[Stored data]
== Segment start ==

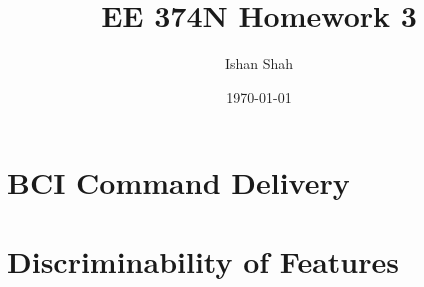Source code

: \documentclass[12pt]{article}
\begin{document}
\title{EE 374N Homework 3}
\author{Ishan Shah}
\date{\today}
\maketitle

\section{BCI Command Delivery}

\section{Discriminability of Features}
\end{document}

== Segment end ==

What the task requires: For each line above, output its wording exactly and leave out any picture.

Output of the exercise:
Source code

: \documentclass[12pt]{article}
\begin{document}
\title{EE 374N Homework 3}
\author{Ishan Shah}
\date{\today}
\maketitle

\section{BCI Command Delivery}

\section{Discriminability of Features}
\end{document}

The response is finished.